╭─ RECORDED INFORMATION
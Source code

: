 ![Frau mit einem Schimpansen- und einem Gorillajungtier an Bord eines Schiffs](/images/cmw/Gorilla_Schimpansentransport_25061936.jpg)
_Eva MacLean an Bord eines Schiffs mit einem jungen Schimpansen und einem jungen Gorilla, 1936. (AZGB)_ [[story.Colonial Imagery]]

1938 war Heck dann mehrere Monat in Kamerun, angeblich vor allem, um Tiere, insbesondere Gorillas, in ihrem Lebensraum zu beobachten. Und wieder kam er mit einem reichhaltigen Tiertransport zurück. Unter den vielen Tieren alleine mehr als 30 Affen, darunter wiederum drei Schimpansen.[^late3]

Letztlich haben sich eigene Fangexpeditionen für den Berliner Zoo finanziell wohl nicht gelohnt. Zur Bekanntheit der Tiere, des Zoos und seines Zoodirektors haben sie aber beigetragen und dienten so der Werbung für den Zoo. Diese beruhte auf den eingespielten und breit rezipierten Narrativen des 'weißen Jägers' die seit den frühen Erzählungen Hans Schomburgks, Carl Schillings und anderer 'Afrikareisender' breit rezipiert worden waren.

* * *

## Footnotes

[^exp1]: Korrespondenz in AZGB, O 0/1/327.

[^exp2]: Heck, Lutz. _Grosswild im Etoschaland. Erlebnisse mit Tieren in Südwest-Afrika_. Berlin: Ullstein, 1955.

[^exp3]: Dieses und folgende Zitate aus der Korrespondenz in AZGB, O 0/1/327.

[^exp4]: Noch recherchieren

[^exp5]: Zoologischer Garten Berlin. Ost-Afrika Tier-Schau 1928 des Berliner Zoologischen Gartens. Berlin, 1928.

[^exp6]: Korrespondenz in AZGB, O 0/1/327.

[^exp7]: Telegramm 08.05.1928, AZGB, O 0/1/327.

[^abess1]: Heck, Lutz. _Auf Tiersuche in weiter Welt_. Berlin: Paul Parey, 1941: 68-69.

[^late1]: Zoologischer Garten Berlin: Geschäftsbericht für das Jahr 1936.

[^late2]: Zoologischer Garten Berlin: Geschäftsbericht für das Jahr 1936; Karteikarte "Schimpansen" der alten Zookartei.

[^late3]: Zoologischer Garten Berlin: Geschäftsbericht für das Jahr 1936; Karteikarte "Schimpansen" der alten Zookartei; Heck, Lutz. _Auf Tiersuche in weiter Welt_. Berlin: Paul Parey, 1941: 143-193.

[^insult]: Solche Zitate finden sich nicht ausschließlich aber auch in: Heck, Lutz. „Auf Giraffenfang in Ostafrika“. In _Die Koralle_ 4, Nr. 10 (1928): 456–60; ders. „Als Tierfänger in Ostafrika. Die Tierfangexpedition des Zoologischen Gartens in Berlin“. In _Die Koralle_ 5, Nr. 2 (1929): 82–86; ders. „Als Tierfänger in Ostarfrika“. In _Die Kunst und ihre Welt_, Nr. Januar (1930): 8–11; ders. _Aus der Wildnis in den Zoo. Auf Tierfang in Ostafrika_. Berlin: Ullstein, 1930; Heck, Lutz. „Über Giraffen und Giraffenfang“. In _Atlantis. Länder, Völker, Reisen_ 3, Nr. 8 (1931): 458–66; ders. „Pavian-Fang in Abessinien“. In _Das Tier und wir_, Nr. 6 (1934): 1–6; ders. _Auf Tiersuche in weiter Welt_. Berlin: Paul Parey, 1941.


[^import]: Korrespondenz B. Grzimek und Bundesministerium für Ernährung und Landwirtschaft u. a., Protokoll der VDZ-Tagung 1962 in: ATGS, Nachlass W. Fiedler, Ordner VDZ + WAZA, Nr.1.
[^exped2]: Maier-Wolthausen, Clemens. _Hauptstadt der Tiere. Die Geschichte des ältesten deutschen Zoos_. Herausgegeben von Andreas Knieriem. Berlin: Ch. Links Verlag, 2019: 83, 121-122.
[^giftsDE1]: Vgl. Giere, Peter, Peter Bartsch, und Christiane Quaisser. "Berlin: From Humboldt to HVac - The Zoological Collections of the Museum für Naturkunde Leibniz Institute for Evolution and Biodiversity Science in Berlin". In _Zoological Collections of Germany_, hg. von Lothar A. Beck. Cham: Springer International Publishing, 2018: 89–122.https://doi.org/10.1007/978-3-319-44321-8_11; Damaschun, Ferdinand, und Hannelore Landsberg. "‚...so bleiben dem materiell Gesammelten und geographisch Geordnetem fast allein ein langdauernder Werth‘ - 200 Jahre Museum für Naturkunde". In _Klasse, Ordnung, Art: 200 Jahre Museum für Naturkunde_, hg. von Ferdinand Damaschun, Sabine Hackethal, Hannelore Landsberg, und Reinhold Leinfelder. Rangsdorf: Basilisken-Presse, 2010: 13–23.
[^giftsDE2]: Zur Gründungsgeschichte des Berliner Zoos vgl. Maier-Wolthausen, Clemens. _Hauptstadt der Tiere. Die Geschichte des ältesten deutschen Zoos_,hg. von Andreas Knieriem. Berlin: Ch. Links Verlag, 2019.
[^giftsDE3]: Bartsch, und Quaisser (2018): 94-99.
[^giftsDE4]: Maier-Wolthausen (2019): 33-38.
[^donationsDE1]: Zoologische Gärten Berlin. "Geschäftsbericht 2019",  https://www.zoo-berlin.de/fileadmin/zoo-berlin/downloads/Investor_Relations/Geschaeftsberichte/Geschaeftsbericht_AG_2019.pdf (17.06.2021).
╰─
╭─ RECORDED INFORMATION
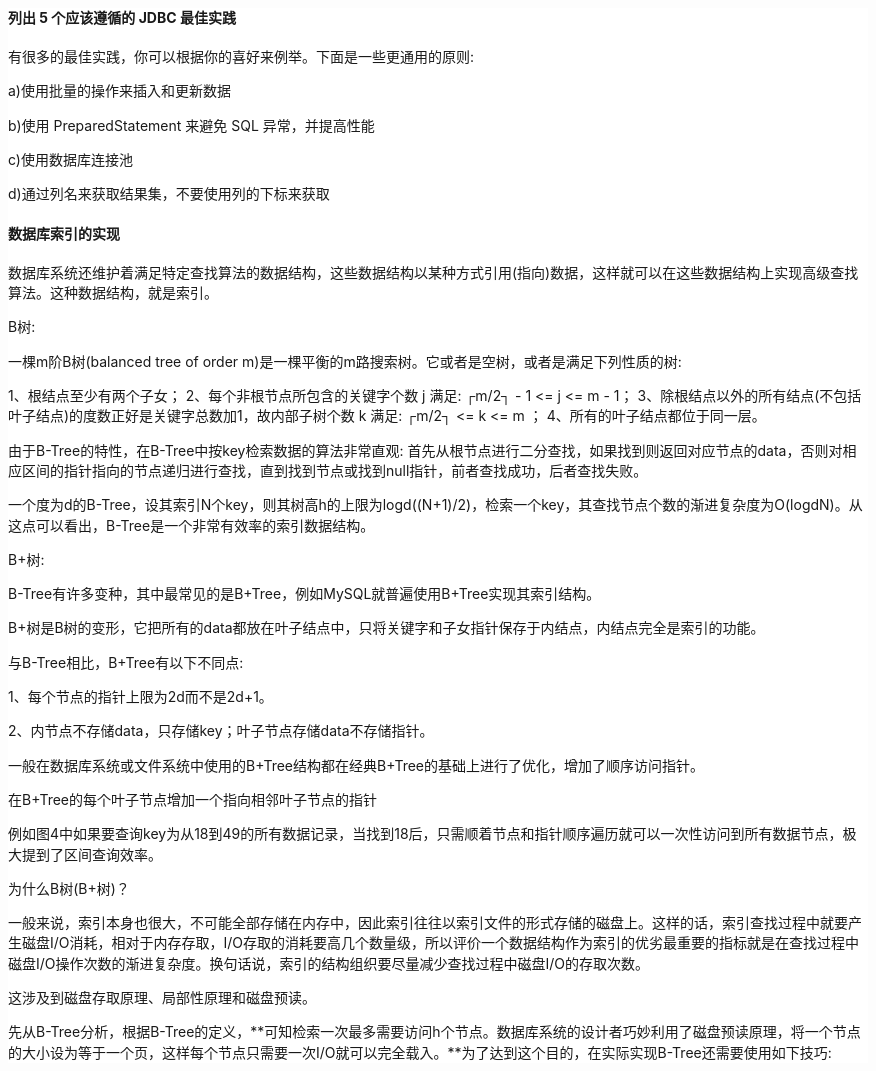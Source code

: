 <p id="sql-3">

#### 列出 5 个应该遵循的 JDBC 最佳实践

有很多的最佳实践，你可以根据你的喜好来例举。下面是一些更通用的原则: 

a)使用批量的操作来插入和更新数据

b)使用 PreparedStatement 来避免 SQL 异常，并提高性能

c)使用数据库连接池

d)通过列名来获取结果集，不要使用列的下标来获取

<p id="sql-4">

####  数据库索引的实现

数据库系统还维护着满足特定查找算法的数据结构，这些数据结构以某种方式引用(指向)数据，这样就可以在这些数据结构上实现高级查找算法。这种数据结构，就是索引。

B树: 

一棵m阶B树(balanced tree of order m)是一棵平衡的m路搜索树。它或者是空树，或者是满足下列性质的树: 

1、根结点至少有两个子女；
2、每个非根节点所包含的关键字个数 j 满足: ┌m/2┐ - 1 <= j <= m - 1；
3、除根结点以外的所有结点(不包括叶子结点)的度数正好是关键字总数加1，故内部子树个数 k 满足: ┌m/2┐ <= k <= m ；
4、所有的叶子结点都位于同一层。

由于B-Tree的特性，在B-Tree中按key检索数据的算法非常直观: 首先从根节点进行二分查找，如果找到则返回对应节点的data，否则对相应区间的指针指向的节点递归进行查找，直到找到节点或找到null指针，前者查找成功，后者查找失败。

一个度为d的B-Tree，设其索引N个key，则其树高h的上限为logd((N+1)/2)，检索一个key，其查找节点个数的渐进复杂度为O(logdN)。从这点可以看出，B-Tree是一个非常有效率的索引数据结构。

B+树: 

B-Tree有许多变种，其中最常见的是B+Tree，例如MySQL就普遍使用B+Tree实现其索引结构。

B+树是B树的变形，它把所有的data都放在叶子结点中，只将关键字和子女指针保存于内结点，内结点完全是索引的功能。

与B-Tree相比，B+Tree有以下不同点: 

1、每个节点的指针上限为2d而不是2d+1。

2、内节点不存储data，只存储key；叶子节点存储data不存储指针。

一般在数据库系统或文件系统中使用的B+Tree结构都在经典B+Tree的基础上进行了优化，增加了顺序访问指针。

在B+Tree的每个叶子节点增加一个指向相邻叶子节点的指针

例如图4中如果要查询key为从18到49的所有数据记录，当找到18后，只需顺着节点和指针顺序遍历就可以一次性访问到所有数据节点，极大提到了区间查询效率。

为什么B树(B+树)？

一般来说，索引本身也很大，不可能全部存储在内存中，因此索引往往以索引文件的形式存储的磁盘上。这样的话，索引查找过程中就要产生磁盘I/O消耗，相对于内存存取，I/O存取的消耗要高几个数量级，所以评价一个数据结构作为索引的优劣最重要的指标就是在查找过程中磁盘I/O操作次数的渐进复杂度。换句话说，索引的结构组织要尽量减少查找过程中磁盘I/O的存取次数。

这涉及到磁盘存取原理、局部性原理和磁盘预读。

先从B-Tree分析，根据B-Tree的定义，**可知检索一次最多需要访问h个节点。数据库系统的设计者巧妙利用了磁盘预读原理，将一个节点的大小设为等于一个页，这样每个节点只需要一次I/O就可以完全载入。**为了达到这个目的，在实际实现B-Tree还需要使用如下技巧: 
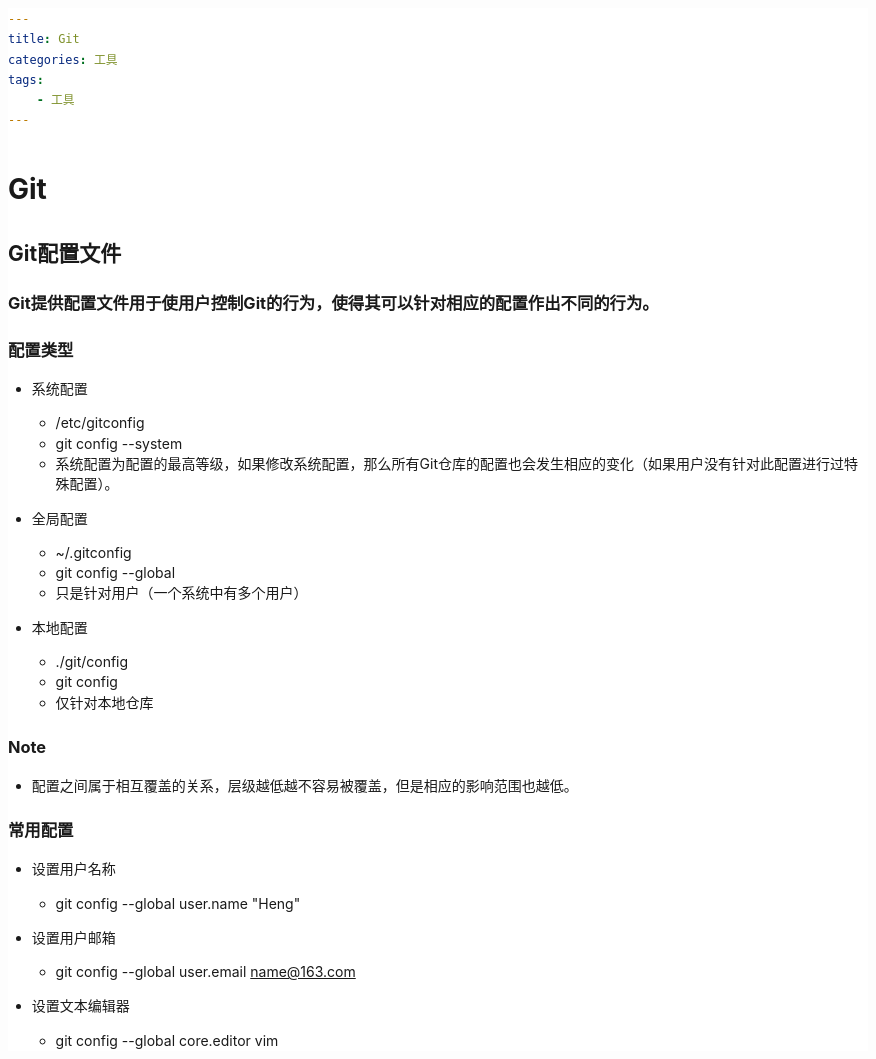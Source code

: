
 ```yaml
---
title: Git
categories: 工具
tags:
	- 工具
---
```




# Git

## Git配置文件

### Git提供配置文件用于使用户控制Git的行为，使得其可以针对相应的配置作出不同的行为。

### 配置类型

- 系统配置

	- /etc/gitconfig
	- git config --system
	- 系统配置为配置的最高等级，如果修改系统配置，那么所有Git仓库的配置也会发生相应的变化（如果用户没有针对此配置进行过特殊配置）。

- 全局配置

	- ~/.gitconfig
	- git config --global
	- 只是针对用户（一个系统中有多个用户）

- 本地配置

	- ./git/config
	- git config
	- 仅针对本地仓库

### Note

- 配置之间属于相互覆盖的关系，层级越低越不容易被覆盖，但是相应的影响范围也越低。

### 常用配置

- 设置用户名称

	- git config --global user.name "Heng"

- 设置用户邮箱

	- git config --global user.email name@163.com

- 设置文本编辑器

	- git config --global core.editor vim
╰─
**TASK DETAILS:**
Within the material above, the line with "[^exped2]: Maier-Wolthausen, Clemens." opens the range and the line with "[^giftsDE1]: Vgl. Giere, Peter, Peter" closes it; reproduce that range word for word.

**RESULT OF THIS EXERCISE:**
[^exped2]: Maier-Wolthausen, Clemens. _Hauptstadt der Tiere. Die Geschichte des ältesten deutschen Zoos_. Herausgegeben von Andreas Knieriem. Berlin: Ch. Links Verlag, 2019: 83, 121-122.
[^giftsDE1]: Vgl. Giere, Peter, Peter Bartsch, und Christiane Quaisser. "Berlin: From Humboldt to HVac - The Zoological Collections of the Museum für Naturkunde Leibniz Institute for Evolution and Biodiversity Science in Berlin". In _Zoological Collections of Germany_, hg. von Lothar A. Beck. Cham: Springer International Publishing, 2018: 89–122.https://doi.org/10.1007/978-3-319-44321-8_11; Damaschun, Ferdinand, und Hannelore Landsberg. "‚...so bleiben dem materiell Gesammelten und geographisch Geordnetem fast allein ein langdauernder Werth‘ - 200 Jahre Museum für Naturkunde". In _Klasse, Ordnung, Art: 200 Jahre Museum für Naturkunde_, hg. von Ferdinand Damaschun, Sabine Hackethal, Hannelore Landsberg, und Reinhold Leinfelder. Rangsdorf: Basilisken-Presse, 2010: 13–23.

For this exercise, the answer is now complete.